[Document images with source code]

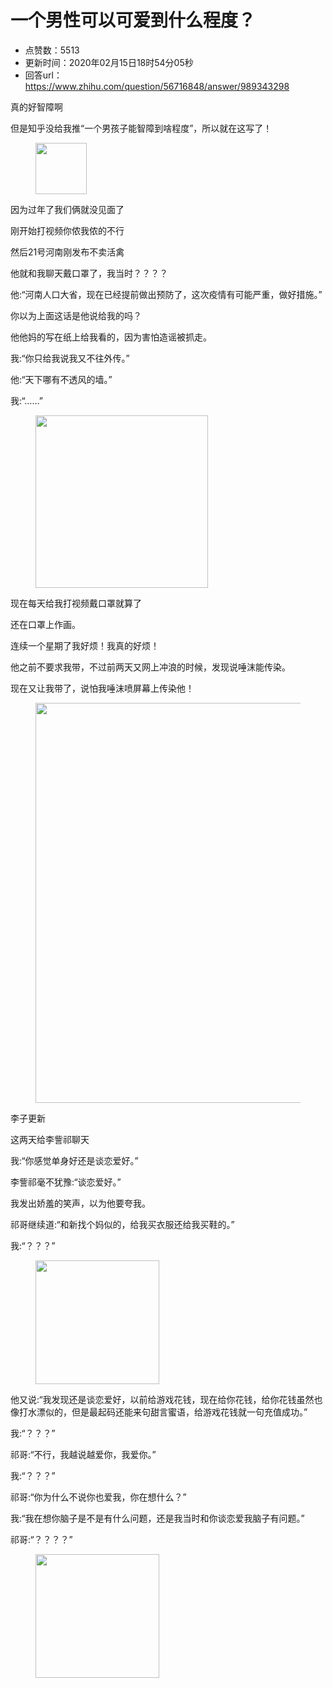 # 一个男性可以可爱到什么程度？
- 点赞数：5513
- 更新时间：2020年02月15日18时54分05秒
- 回答url：https://www.zhihu.com/question/56716848/answer/989343298
<body>
 <p data-pid="RZ2yl3S0">真的好智障啊</p>
 <p data-pid="Tudpc6VF">但是知乎没给我推“一个男孩子能智障到啥程度”，所以就在这写了！</p>
 <figure data-size="normal">
  <img src="https://picx.zhimg.com/50/v2-51286f7ac91818b471c7bc8b0f2c4cbf_720w.jpg?source=1940ef5c" data-rawwidth="82" data-rawheight="80" data-size="normal" data-original-token="v2-51286f7ac91818b471c7bc8b0f2c4cbf" class="content_image" width="82">
 </figure>
 <p data-pid="ZEhpM0bP">因为过年了我们俩就没见面了</p>
 <p data-pid="GUaJIhwr">刚开始打视频你侬我侬的不行</p>
 <p data-pid="Cjg3Po1E">然后21号河南刚发布不卖活禽</p>
 <p data-pid="Q6v4jhQm">他就和我聊天戴口罩了，我当时？？？？</p>
 <p data-pid="rbuDs4vL">他:“河南人口大省，现在已经提前做出预防了，这次疫情有可能严重，做好措施。”</p>
 <p data-pid="xtzL1xCI">你以为上面这话是他说给我的吗？</p>
 <p data-pid="geg5FfhZ">他他妈的写在纸上给我看的，因为害怕造谣被抓走。</p>
 <p data-pid="4gfgCa1T">我:“你只给我说我又不往外传。”</p>
 <p data-pid="vQarPNf0">他:“天下哪有不透风的墙。”</p>
 <p data-pid="g4HVN9JW">我:“……”</p>
 <figure data-size="normal">
  <img src="https://pica.zhimg.com/50/v2-7a2132058adda863f6e16f885138afe0_720w.jpg?source=1940ef5c" data-rawwidth="276" data-rawheight="248" data-size="normal" data-original-token="v2-49aeb0952c48c241b3bc9f8bc35ac27e" data-default-watermark-src="https://picx.zhimg.com/50/v2-c1e4da1dbdb85126ff851131e241abd6_720w.jpg?source=1940ef5c" class="content_image" width="276">
 </figure>
 <p data-pid="v4QKD9he">现在每天给我打视频戴口罩就算了</p>
 <p data-pid="Q6WQ5gTQ">还在口罩上作画。</p>
 <p data-pid="GO8C_bxr">连续一个星期了我好烦！我真的好烦！</p>
 <p data-pid="c6EK_V4Y">他之前不要求我带，不过前两天又网上冲浪的时候，发现说唾沫能传染。</p>
 <p data-pid="fKbtMZPa">现在又让我带了，说怕我唾沫喷屏幕上传染他！</p>
 <figure data-size="normal">
  <img src="https://pic1.zhimg.com/50/v2-4c7fed2bc1ab226d09dcac6a9b89dc7a_720w.jpg?source=1940ef5c" data-rawwidth="640" data-rawheight="576" data-size="normal" data-original-token="v2-59b0f4e1475818c8d5cacecfafab48db" data-default-watermark-src="https://pic1.zhimg.com/50/v2-425274c3b5ddaa342557159ae0b70cf2_720w.jpg?source=1940ef5c" class="origin_image zh-lightbox-thumb" width="640" data-original="https://pic1.zhimg.com/v2-4c7fed2bc1ab226d09dcac6a9b89dc7a_r.jpg?source=1940ef5c">
 </figure>
 <p data-pid="0FW7qUug">李子更新</p>
 <p data-pid="NQO78kUi">这两天给李訾祁聊天</p>
 <p data-pid="mWqSNyrk">我:“你感觉单身好还是谈恋爱好。”</p>
 <p data-pid="Pmo6b3mK">李訾祁毫不犹豫:“谈恋爱好。”</p>
 <p data-pid="jq533VRO">我发出娇羞的笑声，以为他要夸我。</p>
 <p data-pid="Y26Vm1CM">祁哥继续道:“和新找个妈似的，给我买衣服还给我买鞋的。”</p>
 <p data-pid="eMHubJuB">我:“？？？”</p>
 <figure data-size="normal">
  <img src="https://pic1.zhimg.com/50/v2-27772fbb368c281c1321fd2e71795fe6_720w.jpg?source=1940ef5c" data-rawwidth="198" data-rawheight="198" data-size="normal" data-original-token="v2-27772fbb368c281c1321fd2e71795fe6" class="content_image" width="198">
 </figure>
 <p data-pid="3DM0z95o">他又说:“我发现还是谈恋爱好，以前给游戏花钱，现在给你花钱，给你花钱虽然也像打水漂似的，但是最起码还能来句甜言蜜语，给游戏花钱就一句充值成功。”</p>
 <p data-pid="yCWFozX_">我:“？？？”</p>
 <p data-pid="2aeGvdet">祁哥:“不行，我越说越爱你，我爱你。”</p>
 <p data-pid="0AsAR8ao">我:“？？？”</p>
 <p data-pid="3DpNppwk">祁哥:“你为什么不说你也爱我，你在想什么？”</p>
 <p data-pid="zCA_OHez">我:“我在想你脑子是不是有什么问题，还是我当时和你谈恋爱我脑子有问题。”</p>
 <p data-pid="jkSmz9h5">祁哥:“？？？？”</p>
 <figure data-size="normal">
  <img src="https://picx.zhimg.com/50/v2-f6c8b866d7969efcc1b5399c3aa183d3_720w.jpg?source=1940ef5c" data-rawwidth="198" data-rawheight="198" data-size="normal" data-original-token="v2-f6c8b866d7969efcc1b5399c3aa183d3" class="content_image" width="198">
 </figure>
 <p></p>
</body>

WHAT TO PRODUCE:
Every line holding the word "default" should be copied out of the records above.

RESPONSE TO THIS EXERCISE:
  <img src="https://pica.zhimg.com/50/v2-7a2132058adda863f6e16f885138afe0_720w.jpg?source=1940ef5c" data-rawwidth="276" data-rawheight="248" data-size="normal" data-original-token="v2-49aeb0952c48c241b3bc9f8bc35ac27e" data-default-watermark-src="https://picx.zhimg.com/50/v2-c1e4da1dbdb85126ff851131e241abd6_720w.jpg?source=1940ef5c" class="content_image" width="276">
  <img src="https://pic1.zhimg.com/50/v2-4c7fed2bc1ab226d09dcac6a9b89dc7a_720w.jpg?source=1940ef5c" data-rawwidth="640" data-rawheight="576" data-size="normal" data-original-token="v2-59b0f4e1475818c8d5cacecfafab48db" data-default-watermark-src="https://pic1.zhimg.com/50/v2-425274c3b5ddaa342557159ae0b70cf2_720w.jpg?source=1940ef5c" class="origin_image zh-lightbox-thumb" width="640" data-original="https://pic1.zhimg.com/v2-4c7fed2bc1ab226d09dcac6a9b89dc7a_r.jpg?source=1940ef5c">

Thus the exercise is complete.